China is a big country with about 13 billion people. The foreign investors see a lot of opportunities in doing business in China. There is a general misunderstanding among the foreign investors that when they enter the market they will effortlessly squeeze in the mass market and beat the local competition in no time. This is not true. The foreign investors need to have a specific and clear objective in order to enter the market. The foreign investor's positioning strategy in the market should be very strong for the the first few years as these years are very critical in order to survive in the long run. The rule of thumb would be to squeeze in the mass market and attian a firm toe hold among some top local brands before they plot more specific medium term starters in order to first beat the other foreign in investors in the Chinese market. A solid presence in the mas smarket in the early years will give power to the company and products and help them earn the deserved share of market as early as possible. this will help improve their competitiveness in the market year by year and free them from possible pressures of interferences from headquarters and weakening financial position. The author also tells us about how competition is very fierce in the Chinese economy and it is very important for a foreign investor to be clear about who their competitors are.

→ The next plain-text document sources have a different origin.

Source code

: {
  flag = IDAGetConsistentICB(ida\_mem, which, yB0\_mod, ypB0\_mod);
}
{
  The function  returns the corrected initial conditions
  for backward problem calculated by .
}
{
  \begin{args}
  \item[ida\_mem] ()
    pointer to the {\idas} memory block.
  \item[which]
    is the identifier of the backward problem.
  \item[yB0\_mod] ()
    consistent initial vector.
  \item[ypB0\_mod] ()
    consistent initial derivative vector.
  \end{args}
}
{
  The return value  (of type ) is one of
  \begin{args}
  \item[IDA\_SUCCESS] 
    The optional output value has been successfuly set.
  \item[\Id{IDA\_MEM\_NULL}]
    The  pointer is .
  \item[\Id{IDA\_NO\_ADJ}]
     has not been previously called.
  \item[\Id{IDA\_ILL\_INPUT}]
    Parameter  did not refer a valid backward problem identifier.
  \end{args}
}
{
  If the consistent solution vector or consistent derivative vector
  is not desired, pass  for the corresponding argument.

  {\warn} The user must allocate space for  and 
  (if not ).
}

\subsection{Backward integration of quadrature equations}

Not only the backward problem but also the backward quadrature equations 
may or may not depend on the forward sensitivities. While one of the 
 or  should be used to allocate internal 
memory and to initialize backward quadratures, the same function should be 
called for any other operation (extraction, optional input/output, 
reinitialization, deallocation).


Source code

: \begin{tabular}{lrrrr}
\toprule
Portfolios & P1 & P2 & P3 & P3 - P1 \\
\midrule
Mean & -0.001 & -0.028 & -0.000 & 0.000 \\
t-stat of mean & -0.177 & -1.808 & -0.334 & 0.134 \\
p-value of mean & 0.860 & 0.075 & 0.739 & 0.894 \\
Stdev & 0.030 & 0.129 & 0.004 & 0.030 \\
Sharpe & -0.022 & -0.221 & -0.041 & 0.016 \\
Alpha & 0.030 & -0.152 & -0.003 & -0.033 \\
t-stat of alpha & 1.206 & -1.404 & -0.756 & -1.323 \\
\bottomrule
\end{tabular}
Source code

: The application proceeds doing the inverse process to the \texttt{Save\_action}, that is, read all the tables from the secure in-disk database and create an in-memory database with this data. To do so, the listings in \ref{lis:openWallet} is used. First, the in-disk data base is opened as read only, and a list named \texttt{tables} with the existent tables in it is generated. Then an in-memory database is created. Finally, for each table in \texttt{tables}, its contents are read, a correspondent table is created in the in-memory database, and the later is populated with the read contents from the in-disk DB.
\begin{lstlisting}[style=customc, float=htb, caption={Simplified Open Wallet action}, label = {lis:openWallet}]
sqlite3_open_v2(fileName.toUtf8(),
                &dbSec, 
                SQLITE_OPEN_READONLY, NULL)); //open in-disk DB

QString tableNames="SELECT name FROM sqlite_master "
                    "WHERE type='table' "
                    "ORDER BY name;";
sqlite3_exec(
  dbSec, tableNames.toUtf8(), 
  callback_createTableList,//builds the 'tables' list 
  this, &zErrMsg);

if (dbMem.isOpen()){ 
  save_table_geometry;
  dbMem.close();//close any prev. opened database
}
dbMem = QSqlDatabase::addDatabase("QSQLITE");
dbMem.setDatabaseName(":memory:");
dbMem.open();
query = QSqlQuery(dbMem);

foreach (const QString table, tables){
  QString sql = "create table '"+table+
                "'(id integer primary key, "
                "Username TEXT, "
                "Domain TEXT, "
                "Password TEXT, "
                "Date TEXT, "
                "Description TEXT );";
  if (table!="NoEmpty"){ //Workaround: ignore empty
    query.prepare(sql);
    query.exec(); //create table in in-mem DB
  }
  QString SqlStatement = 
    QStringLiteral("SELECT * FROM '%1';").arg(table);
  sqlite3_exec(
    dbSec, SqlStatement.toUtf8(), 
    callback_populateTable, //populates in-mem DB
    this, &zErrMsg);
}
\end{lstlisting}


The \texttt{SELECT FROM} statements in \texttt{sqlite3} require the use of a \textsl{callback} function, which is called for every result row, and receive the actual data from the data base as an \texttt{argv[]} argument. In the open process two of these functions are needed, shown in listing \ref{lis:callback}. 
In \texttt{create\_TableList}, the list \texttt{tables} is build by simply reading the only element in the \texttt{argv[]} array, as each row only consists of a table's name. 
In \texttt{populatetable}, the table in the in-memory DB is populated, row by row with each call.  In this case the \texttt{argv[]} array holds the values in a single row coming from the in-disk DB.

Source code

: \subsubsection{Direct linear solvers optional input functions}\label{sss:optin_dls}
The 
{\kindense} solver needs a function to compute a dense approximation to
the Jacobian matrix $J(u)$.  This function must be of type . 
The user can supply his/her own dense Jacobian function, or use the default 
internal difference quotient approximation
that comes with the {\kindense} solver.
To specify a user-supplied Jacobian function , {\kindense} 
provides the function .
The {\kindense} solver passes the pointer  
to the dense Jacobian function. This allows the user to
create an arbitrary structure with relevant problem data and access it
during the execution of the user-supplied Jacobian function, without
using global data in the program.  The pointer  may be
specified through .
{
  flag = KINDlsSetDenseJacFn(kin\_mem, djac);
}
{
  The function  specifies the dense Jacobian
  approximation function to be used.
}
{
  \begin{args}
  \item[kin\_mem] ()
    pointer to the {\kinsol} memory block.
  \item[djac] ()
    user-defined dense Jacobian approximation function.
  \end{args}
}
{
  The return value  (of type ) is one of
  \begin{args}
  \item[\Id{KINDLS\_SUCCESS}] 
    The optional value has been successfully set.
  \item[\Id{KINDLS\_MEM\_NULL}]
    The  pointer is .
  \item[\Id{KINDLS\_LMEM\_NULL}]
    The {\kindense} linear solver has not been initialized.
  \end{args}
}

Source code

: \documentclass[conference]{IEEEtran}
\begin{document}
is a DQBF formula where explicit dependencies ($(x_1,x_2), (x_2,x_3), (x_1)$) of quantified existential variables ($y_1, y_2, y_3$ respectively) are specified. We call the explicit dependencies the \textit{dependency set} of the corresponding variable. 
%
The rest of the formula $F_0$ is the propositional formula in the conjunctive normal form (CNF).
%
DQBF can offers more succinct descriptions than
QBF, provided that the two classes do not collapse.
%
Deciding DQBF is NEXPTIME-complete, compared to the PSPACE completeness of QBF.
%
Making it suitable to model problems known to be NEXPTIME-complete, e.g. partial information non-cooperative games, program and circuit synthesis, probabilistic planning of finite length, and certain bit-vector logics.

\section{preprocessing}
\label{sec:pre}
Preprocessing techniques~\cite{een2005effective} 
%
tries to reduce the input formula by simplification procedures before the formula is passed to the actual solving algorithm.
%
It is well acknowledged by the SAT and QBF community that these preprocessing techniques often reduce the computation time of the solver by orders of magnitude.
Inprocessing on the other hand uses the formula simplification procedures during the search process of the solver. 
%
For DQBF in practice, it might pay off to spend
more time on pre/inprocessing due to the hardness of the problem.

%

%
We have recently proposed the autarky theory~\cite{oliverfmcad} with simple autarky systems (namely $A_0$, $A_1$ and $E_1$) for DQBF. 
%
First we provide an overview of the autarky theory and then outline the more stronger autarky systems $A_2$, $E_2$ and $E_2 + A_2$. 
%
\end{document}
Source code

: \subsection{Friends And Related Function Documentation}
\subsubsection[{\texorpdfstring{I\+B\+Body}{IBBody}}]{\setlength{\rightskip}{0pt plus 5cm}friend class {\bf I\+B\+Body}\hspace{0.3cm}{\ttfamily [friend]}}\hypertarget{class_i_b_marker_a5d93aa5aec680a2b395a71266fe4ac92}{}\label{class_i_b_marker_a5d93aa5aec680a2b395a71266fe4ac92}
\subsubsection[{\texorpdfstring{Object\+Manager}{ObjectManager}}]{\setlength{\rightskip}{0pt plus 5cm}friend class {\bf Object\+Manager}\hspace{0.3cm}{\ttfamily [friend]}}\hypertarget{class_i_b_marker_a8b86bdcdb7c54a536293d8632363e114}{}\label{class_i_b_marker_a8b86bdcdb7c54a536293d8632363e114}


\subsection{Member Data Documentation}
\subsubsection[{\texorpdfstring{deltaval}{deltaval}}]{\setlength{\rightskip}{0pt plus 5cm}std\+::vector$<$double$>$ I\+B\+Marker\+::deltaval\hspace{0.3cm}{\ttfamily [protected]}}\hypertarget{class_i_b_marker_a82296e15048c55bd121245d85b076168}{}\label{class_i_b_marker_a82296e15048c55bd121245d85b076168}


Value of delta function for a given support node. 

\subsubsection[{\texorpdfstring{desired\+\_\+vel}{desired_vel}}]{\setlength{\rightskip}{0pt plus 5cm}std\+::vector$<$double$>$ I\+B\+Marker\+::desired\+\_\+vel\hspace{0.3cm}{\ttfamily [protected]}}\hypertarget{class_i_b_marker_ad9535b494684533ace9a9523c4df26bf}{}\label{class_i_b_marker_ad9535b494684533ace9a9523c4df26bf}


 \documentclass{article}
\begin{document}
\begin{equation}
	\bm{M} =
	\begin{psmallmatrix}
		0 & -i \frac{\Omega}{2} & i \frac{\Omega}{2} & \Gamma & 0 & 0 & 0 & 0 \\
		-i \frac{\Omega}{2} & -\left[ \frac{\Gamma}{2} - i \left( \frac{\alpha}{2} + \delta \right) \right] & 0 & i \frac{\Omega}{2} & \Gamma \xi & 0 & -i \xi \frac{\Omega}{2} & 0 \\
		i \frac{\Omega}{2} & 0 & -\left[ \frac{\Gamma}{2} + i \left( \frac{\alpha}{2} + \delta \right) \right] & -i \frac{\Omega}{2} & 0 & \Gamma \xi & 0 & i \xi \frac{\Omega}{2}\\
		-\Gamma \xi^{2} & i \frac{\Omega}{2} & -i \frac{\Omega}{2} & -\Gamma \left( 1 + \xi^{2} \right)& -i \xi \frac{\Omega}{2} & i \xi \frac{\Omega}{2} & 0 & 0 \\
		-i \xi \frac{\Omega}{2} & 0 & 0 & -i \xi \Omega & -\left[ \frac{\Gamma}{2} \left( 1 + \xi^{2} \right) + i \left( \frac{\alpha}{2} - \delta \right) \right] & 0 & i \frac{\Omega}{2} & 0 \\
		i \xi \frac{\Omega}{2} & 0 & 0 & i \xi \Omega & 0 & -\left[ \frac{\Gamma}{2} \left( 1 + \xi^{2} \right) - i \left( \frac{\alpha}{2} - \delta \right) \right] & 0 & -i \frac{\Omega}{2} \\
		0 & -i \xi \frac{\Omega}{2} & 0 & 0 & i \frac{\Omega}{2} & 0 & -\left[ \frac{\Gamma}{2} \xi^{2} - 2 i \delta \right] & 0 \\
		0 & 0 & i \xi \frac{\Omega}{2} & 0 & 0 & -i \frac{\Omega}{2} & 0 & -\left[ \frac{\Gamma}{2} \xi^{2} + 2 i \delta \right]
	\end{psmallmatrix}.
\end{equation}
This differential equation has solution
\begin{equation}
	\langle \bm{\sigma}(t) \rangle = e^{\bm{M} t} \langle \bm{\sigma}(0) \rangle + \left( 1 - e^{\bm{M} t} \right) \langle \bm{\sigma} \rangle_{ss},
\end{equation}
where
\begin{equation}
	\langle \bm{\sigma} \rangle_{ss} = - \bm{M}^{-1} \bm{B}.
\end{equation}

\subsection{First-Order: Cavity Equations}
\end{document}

The Chinese people see a transparent borderline between the local companies and the foreign investors. Although, they are always aware about the possible threats that could come from the other side of the border, they have more head on competition with the local companies in China.
One of the most interesting fact that I learned from this book is that Chinese people not well trained to evaluate and control financial risks, a far as credit control is concerned. Chinese way of accounting receivables must be its absence of any concept of bad debts or doubtful debts. Therefore, we will never find an item called "bad debt provision" in their financial reports, as required by the state. Also, foreign investors should pay attention to the level of account receivables and intensive financial analysis should be conducted from the management whenever the business is reviewed, other than its performance on sales achievement and profitability.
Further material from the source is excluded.